WHAT YOU SHOULD DO » Find how many lines in this data contain the string "following". Respond with only that number.

[Dataset entries]

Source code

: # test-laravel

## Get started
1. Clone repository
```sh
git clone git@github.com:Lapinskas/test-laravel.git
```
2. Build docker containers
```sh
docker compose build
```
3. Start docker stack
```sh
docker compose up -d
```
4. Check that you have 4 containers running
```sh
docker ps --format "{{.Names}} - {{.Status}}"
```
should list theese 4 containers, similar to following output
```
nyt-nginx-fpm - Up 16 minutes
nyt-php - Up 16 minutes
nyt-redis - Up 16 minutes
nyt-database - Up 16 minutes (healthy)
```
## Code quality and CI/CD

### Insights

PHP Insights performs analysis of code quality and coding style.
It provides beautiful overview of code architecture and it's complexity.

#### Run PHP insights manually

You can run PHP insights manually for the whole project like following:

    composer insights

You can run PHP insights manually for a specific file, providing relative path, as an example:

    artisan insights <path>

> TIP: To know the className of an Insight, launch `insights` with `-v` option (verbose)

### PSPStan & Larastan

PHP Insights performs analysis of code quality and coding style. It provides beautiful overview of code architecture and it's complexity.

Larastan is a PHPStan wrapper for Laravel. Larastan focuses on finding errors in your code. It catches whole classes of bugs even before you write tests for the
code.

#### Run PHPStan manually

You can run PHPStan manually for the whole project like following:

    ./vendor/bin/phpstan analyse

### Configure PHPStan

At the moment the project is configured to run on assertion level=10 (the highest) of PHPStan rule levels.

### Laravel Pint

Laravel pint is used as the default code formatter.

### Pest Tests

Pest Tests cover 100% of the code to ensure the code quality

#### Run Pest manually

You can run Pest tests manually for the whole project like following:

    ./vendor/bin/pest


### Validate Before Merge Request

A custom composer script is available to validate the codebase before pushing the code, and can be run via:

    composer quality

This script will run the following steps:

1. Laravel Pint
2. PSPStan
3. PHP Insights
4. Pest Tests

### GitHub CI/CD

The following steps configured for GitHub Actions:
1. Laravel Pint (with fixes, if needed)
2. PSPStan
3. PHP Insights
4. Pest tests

...

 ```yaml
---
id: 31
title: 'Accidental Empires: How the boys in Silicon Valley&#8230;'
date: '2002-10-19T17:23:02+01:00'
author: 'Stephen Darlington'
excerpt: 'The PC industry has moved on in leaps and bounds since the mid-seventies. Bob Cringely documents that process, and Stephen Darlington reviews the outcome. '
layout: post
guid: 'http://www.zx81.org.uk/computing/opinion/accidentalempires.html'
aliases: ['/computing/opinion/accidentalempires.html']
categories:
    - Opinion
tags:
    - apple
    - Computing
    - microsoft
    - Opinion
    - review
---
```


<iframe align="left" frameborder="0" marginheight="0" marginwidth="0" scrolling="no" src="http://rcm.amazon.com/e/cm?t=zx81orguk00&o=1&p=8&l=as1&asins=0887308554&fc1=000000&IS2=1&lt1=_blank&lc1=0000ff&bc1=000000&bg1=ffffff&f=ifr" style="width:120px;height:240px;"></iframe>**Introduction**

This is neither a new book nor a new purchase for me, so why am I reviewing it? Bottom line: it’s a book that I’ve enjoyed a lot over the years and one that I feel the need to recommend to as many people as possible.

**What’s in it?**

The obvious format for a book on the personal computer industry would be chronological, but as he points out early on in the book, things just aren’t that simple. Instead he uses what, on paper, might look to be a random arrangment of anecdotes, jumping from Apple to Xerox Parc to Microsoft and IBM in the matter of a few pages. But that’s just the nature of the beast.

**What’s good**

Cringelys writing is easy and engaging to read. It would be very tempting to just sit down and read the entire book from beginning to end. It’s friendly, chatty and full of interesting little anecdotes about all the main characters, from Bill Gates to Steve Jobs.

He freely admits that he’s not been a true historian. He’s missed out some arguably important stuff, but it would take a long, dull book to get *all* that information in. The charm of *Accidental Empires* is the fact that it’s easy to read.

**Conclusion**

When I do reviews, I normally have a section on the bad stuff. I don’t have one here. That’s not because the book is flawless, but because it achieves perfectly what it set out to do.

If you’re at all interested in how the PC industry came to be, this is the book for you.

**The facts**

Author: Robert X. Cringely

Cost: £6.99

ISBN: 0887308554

WRITTEN SOLUTION » 6